Dots. Dots. More dots.

And they pulse.

It’s freaky. It’s weird.

It’s a bit dis­gust­ing.

You re­al­ly should not have made them look like acne. Some may take glee in pop­ping pim­ples, but y­ou do not.

Se­ri­ously.

It’s gross.

You look away, shiv­er­ing.

What use is a map if you can’t read it?

Oh well, noth­ing to be done for it now.

“THIR­TEEN!” you yell.

You glance back at the map, sit­ting so in­no­cently in the palm of your hand.

It lights up.

One dot, then three more.

You tear your eyes away.

What a re­lief.

You count peo­ple.

Wait.

There are only three peo­ple in the room.

That does­n’t make sense. There were four pulses. One, fol­lowed by three more…

Ah. Some­times, you can’t help but laugh at your­self.

There are four in the room. You just have to re­mem­ber to count your­self.

“Don’t think about that num­ber. Se­ri­ously.”

Im­me­di­ately, three dots light up.

Yours does­n’t.

You can con­trol your thoughts—even what you don’t think of.

If you wanted to, you could man­age to say the word with­out even think­ing it. Well, with­out think­ing of the num­ber.

Most can’t think of a word with­out the thing it means. Oddly, they can think of the things with­out the words, de­pend­ing on the sit­u­a­tion.

If you say “don’t think of a pur­ple fin­ger­nail eat­ing a mouse killed by a fly­ing rab­bit that was perched in a tree,” peo­ple are go­ing to think about ex­actly what you told them not to think about.

Not re­verse psy­chol­ogy or any­thing.

They just can’t let words be words.

You can.

“Thir­teen,” you say again.

Three dots blink.

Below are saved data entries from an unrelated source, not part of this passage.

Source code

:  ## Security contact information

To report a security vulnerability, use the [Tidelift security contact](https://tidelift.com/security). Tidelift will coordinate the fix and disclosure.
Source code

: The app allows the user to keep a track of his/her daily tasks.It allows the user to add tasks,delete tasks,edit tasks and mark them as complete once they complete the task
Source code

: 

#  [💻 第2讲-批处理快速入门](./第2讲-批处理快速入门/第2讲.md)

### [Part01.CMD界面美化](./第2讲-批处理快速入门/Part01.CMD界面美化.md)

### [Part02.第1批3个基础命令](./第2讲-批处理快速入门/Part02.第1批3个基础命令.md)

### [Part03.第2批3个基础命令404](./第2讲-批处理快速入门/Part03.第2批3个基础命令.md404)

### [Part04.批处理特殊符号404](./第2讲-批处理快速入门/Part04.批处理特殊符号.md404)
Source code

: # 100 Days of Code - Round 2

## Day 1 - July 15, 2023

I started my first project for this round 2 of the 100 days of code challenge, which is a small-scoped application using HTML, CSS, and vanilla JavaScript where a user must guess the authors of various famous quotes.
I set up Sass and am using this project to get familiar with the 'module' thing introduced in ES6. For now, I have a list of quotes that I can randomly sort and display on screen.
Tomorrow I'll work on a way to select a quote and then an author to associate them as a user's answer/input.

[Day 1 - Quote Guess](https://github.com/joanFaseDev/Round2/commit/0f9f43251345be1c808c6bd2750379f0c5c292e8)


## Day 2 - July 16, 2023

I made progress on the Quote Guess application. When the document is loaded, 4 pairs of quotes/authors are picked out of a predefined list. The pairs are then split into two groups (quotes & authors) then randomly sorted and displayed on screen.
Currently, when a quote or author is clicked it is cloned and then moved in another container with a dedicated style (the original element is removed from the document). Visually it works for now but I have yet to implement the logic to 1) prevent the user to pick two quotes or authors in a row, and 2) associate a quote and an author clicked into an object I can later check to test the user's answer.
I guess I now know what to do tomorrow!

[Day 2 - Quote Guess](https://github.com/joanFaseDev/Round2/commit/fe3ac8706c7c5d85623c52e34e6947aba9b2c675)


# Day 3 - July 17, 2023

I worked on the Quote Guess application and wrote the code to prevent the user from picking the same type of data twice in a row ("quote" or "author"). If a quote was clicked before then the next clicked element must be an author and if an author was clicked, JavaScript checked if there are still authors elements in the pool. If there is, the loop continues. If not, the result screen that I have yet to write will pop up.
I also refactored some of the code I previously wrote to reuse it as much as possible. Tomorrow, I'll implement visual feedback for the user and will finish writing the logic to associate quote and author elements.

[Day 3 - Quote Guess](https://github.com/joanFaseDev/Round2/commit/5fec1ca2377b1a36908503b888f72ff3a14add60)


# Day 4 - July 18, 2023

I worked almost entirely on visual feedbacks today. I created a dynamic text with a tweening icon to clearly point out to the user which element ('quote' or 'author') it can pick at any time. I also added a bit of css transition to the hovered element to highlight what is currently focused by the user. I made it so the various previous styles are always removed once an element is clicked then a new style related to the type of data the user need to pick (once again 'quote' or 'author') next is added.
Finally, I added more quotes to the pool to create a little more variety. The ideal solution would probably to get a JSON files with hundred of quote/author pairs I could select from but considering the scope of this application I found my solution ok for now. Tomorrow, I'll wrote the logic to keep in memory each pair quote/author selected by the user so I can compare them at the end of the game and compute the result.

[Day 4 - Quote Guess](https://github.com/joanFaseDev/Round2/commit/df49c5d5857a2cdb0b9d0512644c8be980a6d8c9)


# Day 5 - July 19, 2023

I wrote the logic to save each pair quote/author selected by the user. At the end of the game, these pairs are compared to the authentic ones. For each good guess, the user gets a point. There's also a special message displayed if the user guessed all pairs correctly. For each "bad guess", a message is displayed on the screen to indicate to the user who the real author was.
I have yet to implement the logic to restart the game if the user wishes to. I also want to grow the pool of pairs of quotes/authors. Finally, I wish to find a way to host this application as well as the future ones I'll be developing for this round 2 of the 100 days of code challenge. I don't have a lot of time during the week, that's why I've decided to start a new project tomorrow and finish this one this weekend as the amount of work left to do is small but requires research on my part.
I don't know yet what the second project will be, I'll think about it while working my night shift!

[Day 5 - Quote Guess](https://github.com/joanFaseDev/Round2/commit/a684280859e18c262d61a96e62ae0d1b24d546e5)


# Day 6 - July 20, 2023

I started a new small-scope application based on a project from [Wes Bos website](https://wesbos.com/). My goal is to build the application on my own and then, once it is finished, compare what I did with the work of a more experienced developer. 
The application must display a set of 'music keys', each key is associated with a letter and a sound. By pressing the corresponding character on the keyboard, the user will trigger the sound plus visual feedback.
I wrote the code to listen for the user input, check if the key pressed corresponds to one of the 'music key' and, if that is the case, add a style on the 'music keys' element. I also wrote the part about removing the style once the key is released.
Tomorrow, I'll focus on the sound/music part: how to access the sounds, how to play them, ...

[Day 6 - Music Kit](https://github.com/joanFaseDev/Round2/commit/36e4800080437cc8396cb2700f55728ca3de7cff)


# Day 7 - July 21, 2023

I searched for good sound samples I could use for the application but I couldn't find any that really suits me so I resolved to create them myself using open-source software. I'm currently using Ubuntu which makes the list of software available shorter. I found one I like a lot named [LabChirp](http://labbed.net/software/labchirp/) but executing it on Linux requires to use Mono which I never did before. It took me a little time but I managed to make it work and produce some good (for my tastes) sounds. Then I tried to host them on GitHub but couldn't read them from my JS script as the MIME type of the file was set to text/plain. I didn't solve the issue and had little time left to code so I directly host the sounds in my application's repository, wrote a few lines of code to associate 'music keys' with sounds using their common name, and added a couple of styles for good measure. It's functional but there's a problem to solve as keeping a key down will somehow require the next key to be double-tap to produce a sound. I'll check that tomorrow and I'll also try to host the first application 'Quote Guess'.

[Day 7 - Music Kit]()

Two of them dim again.

You frown as the third does­n’t fade; it just–

“Why do you keep say­ing ‘thir­teen’?” She asks.

Thir­teen?

All four dots flash.

Oops. Looks like you need to prac­tice your con­trol.

You should have let the word be a word, not a thing. Not a num­ber.

It just hap­pened be­fore you could even think–

Come to think of it, you’re sure you did­n’t think of any num­bers.

Much less thirt–

Yes, yes, blink all you want, you stu­pid map.

You frown.

This time, you con­trol your­self. This time, though you say the word, you think no num­ber.

“Thir­teen.”

Four dots.

You scowl.

You spin around.

You kick vi­ciously at the air.

Air makes such a beau­ti­ful “Oof!” sound when kicked. Well, air does­n’t. But an in­vis­i­ble man does.

For­mer­ly in­vis­i­ble, at least. He ap­par­ently can’t con­cen­trate prop­erly. Not af­ter be­ing kicked there.

He should have done his home­work.

If he had even looked at the tro­phy shelf over there, he’d have seen it: Cham­pion In­vis­i­ble Man-kicker, with Groin Hon­ors.

He sees it now. It’s rather hard to miss. It’s shaped like a boot.

You like boots.

He strug­gles to his feet, hold­ing aloft a wand made of ice. You won­der how he holds it with­out his fin­gers go­ing numb.

Icy ten­drils of wa­ter fly to­wards you.

This guy’s re­ally thick, is­n’t he? At­tack­ing with ice… it’s ever-so…

You poke the icy ten­drils with your fin­ger. They shat­ter, and melted wa­ter falls to the ground.

He stares at you, shocked.

He must be new at this. It’s amaz­ing he man­aged to pen­e­trate head­quar­ters all the way to your of­fice. You think he would have tripped over his own shoelaces first.

You pluck the icy wand from his grasp.

You lick it.

Just wa­ter. You were hop­ing it would have some fla­vor. Black­berry, prefer­ably.

You stab his eye out, and lick that.

You thought you’d en­joy the taste of blood bet­ter. Not re­ally. Too salty. You have a strong sweet-tooth.

You look at him.

Scream, scream, scream.

Well, if he’s that up­set, you guess you’ll fix the eye–but only this once!

He’s go­ing to need it, af­ter all.

“Next time, try when I’m not here. It’s in the fil­ing cab­i­net. That’s the one that looks like a trash can. Now shoo. I have al­most com­pleted de­vis­ing a new method of play­ing soli­taire that in­volves three and a half peo­ple. Or, at least, three peo­ple and an ex­tra eye. I was go­ing to use yours, but now it’s back to the draw­ing board. Go. I re­quire peace.”